Entries taken from a collection
-=-=-

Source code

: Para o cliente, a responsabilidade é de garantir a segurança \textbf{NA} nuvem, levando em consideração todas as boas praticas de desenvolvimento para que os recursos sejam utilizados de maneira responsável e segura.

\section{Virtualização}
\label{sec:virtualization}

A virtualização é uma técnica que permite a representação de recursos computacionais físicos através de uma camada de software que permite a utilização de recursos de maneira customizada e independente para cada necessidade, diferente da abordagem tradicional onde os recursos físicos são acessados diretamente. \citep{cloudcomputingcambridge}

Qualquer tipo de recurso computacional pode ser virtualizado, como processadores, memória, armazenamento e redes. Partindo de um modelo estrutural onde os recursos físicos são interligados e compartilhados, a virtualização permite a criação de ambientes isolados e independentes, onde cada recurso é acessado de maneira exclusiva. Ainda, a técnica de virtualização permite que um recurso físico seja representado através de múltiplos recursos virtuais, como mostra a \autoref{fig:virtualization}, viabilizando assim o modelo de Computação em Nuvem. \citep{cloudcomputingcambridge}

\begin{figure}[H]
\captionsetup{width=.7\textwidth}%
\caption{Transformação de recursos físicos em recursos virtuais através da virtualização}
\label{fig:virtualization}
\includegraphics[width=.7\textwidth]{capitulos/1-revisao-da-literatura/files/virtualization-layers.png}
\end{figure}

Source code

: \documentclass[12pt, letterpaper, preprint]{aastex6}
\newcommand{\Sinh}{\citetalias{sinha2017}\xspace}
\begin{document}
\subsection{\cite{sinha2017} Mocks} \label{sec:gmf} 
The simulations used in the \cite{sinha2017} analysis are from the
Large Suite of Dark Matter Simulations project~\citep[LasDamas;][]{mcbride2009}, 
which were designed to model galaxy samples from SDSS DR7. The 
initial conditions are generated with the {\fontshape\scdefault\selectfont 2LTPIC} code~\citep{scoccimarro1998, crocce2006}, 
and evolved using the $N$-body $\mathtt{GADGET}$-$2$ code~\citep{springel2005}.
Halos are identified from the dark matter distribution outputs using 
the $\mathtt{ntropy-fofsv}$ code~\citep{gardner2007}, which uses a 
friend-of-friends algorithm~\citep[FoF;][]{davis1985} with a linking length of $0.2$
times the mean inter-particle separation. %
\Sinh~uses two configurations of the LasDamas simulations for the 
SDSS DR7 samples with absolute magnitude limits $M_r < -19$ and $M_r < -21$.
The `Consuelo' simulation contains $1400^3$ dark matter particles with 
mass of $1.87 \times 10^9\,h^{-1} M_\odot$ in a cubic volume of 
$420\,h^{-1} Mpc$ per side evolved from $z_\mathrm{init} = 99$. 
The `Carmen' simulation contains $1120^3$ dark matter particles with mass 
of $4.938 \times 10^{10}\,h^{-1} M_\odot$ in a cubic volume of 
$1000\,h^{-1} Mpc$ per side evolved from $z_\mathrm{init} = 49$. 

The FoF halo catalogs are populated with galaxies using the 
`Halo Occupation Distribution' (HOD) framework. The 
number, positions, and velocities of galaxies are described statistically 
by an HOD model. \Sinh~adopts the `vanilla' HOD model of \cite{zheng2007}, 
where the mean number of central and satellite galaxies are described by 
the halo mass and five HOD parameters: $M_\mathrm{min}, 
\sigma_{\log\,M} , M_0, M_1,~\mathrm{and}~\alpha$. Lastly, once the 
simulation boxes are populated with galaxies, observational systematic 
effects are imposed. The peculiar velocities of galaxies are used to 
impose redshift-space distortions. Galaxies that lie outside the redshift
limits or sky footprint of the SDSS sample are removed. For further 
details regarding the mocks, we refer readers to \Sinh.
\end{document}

-=-=-

[TASK DESCRIPTION]:
Including any blank lines, repeat the data exactly.

[FINISHED EXERCISE]:
Source code

: Para o cliente, a responsabilidade é de garantir a segurança \textbf{NA} nuvem, levando em consideração todas as boas praticas de desenvolvimento para que os recursos sejam utilizados de maneira responsável e segura.

\section{Virtualização}
\label{sec:virtualization}

A virtualização é uma técnica que permite a representação de recursos computacionais físicos através de uma camada de software que permite a utilização de recursos de maneira customizada e independente para cada necessidade, diferente da abordagem tradicional onde os recursos físicos são acessados diretamente. \citep{cloudcomputingcambridge}

Qualquer tipo de recurso computacional pode ser virtualizado, como processadores, memória, armazenamento e redes. Partindo de um modelo estrutural onde os recursos físicos são interligados e compartilhados, a virtualização permite a criação de ambientes isolados e independentes, onde cada recurso é acessado de maneira exclusiva. Ainda, a técnica de virtualização permite que um recurso físico seja representado através de múltiplos recursos virtuais, como mostra a \autoref{fig:virtualization}, viabilizando assim o modelo de Computação em Nuvem. \citep{cloudcomputingcambridge}

\begin{figure}[H]
\captionsetup{width=.7\textwidth}%
\caption{Transformação de recursos físicos em recursos virtuais através da virtualização}
\label{fig:virtualization}
\includegraphics[width=.7\textwidth]{capitulos/1-revisao-da-literatura/files/virtualization-layers.png}
\end{figure}

Source code

: \documentclass[12pt, letterpaper, preprint]{aastex6}
\newcommand{\Sinh}{\citetalias{sinha2017}\xspace}
\begin{document}
\subsection{\cite{sinha2017} Mocks} \label{sec:gmf} 
The simulations used in the \cite{sinha2017} analysis are from the
Large Suite of Dark Matter Simulations project~\citep[LasDamas;][]{mcbride2009}, 
which were designed to model galaxy samples from SDSS DR7. The 
initial conditions are generated with the {\fontshape\scdefault\selectfont 2LTPIC} code~\citep{scoccimarro1998, crocce2006}, 
and evolved using the $N$-body $\mathtt{GADGET}$-$2$ code~\citep{springel2005}.
Halos are identified from the dark matter distribution outputs using 
the $\mathtt{ntropy-fofsv}$ code~\citep{gardner2007}, which uses a 
friend-of-friends algorithm~\citep[FoF;][]{davis1985} with a linking length of $0.2$
times the mean inter-particle separation. %
\Sinh~uses two configurations of the LasDamas simulations for the 
SDSS DR7 samples with absolute magnitude limits $M_r < -19$ and $M_r < -21$.
The `Consuelo' simulation contains $1400^3$ dark matter particles with 
mass of $1.87 \times 10^9\,h^{-1} M_\odot$ in a cubic volume of 
$420\,h^{-1} Mpc$ per side evolved from $z_\mathrm{init} = 99$. 
The `Carmen' simulation contains $1120^3$ dark matter particles with mass 
of $4.938 \times 10^{10}\,h^{-1} M_\odot$ in a cubic volume of 
$1000\,h^{-1} Mpc$ per side evolved from $z_\mathrm{init} = 49$. 

The FoF halo catalogs are populated with galaxies using the 
`Halo Occupation Distribution' (HOD) framework. The 
number, positions, and velocities of galaxies are described statistically 
by an HOD model. \Sinh~adopts the `vanilla' HOD model of \cite{zheng2007}, 
where the mean number of central and satellite galaxies are described by 
the halo mass and five HOD parameters: $M_\mathrm{min}, 
\sigma_{\log\,M} , M_0, M_1,~\mathrm{and}~\alpha$. Lastly, once the 
simulation boxes are populated with galaxies, observational systematic 
effects are imposed. The peculiar velocities of galaxies are used to 
impose redshift-space distortions. Galaxies that lie outside the redshift
limits or sky footprint of the SDSS sample are removed. For further 
details regarding the mocks, we refer readers to \Sinh.
\end{document}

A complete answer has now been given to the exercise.